Living in Florida, during this time of year, residents are frequented with afternoon storms. If you are born and raised her, they don’t come by surprise regardless of how heavy the rain falls or how loud the thunder booms. Lightening strikes don’t cause concern. Even most hurricanes will come and go, as we go on about life as normal… hunkering down until it passes and return to life as normal.
My dog, would beg to differ. I can tell a storm is coming long before the first rain drop. Our little weather dog has long alerted us to what he considers pending doom. I notice that he is suddenly more alert to his environment. Then the trembling begins. At first it resembles a mild shudder, like when one is hit with a sudden burst of cold air. I know the storm is drawing closer when his trembling could be confused with a seizure. It is more pronounced and uncontrollable. And then, he assigns himself to the human that he feels is the safest in the house & hides or hunkers down. A refusal to be alone, clinging to us for safety. There may be safer places to hide, physically, but ultimately he finds security in our presence.

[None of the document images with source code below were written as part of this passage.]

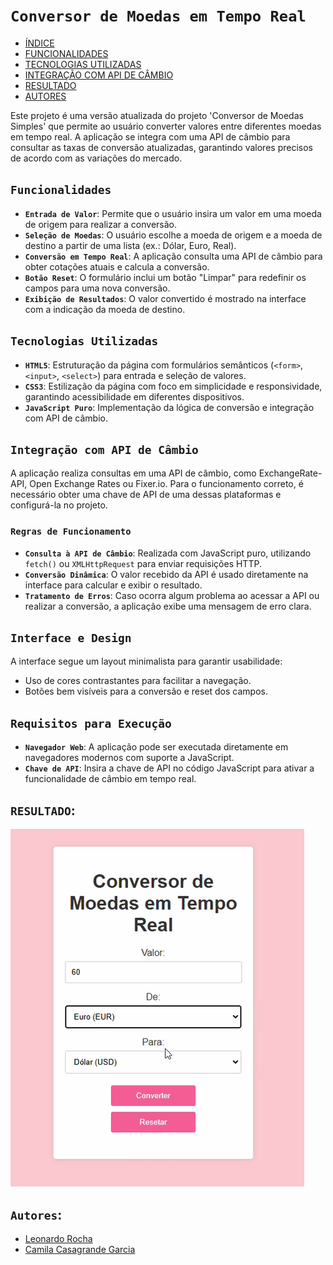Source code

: # ``Conversor de Moedas em Tempo Real``

* [ÍNDICE](#índice)
* [FUNCIONALIDADES](#funcionalidades)
* [TECNOLOGIAS UTILIZADAS](#tecnologias-utilizadas)
* [INTEGRAÇÃO COM API DE CÂMBIO](#integração-com-api-de-câmbio)
* [RESULTADO](resultado)
* [AUTORES](#autores)

Este projeto é uma versão atualizada do projeto 'Conversor de Moedas Simples' que permite ao usuário converter valores entre diferentes moedas em tempo real. A aplicação se integra com uma API de câmbio para consultar as taxas de conversão atualizadas, garantindo valores precisos de acordo com as variações do mercado.

## ``Funcionalidades``

- **``Entrada de Valor``**: Permite que o usuário insira um valor em uma moeda de origem para realizar a conversão.
- **``Seleção de Moedas``**: O usuário escolhe a moeda de origem e a moeda de destino a partir de uma lista (ex.: Dólar, Euro, Real).
- **``Conversão em Tempo Real``**: A aplicação consulta uma API de câmbio para obter cotações atuais e calcula a conversão.
- **``Botão Reset``**: O formulário inclui um botão "Limpar" para redefinir os campos para uma nova conversão.
- **``Exibição de Resultados``**: O valor convertido é mostrado na interface com a indicação da moeda de destino.

## ``Tecnologias Utilizadas``

- **``HTML5``**: Estruturação da página com formulários semânticos (`<form>`, `<input>`, `<select>`) para entrada e seleção de valores.
- **``CSS3``**: Estilização da página com foco em simplicidade e responsividade, garantindo acessibilidade em diferentes dispositivos.
- **``JavaScript Puro``**: Implementação da lógica de conversão e integração com API de câmbio.

## ``Integração com API de Câmbio``

A aplicação realiza consultas em uma API de câmbio, como ExchangeRate-API, Open Exchange Rates ou Fixer.io. Para o funcionamento correto, é necessário obter uma chave de API de uma dessas plataformas e configurá-la no projeto.

### ``Regras de Funcionamento``

- **``Consulta à API de Câmbio``**: Realizada com JavaScript puro, utilizando `fetch()` ou `XMLHttpRequest` para enviar requisições HTTP.
- **``Conversão Dinâmica``**: O valor recebido da API é usado diretamente na interface para calcular e exibir o resultado.
- **``Tratamento de Erros``**: Caso ocorra algum problema ao acessar a API ou realizar a conversão, a aplicação exibe uma mensagem de erro clara.

## ``Interface e Design``

A interface segue um layout minimalista para garantir usabilidade:
- Uso de cores contrastantes para facilitar a navegação.
- Botões bem visíveis para a conversão e reset dos campos.

## ``Requisitos para Execução``

- **``Navegador Web``**: A aplicação pode ser executada diretamente em navegadores modernos com suporte a JavaScript.
- **``Chave de API``**: Insira a chave de API no código JavaScript para ativar a funcionalidade de câmbio em tempo real.

## ``RESULTADO``:
![](img/conversor2.gif)
## ``Autores``:
- [Leonardo Rocha](https://github.com/LeonardoRochaMarista/LeonardoRochaMarista)
- [Camila Casagrande Garcia](https://github.com/camilacasagrande)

Growing up in Florida, I remember being afraid of hurricanes. Now, I’m not. It is not that I don’t respect the storm. I do. I know the damage it can do. I lived through Hurricane Andrew, I remember the devastation. I have friends who were displaced and never returned to their homes because of Andrew. In later years, I recall the threat of an impending hurricane that caused our city to spray paint the names of the roads on the ground and sidewalks. I knew what that meant, it was possible enough damage could be done that we may not recognize the area. I never down play or underestimate what can happen.
However, I’ve also lived a lifetime of knowing not just the preparation for the storm… or what it is like to sit through it… but also the aftermath. I know when to make the decision to leave, I prepare for the clean up not just the wait, I have lived through days upon days without electricity. I have watched the communities in which I have lived rally together too. One year, after a week without power, we took a drive and found on the fringe of our city a pizza place that was open for business. Hot pizzas… all the same size, cheese or pepperoni, $5 each. We bought 10 pizzas and brought it back to share with our neighbors. I’ve listened to the chainsaws buzz, as everyone pitches in to remove downed trees.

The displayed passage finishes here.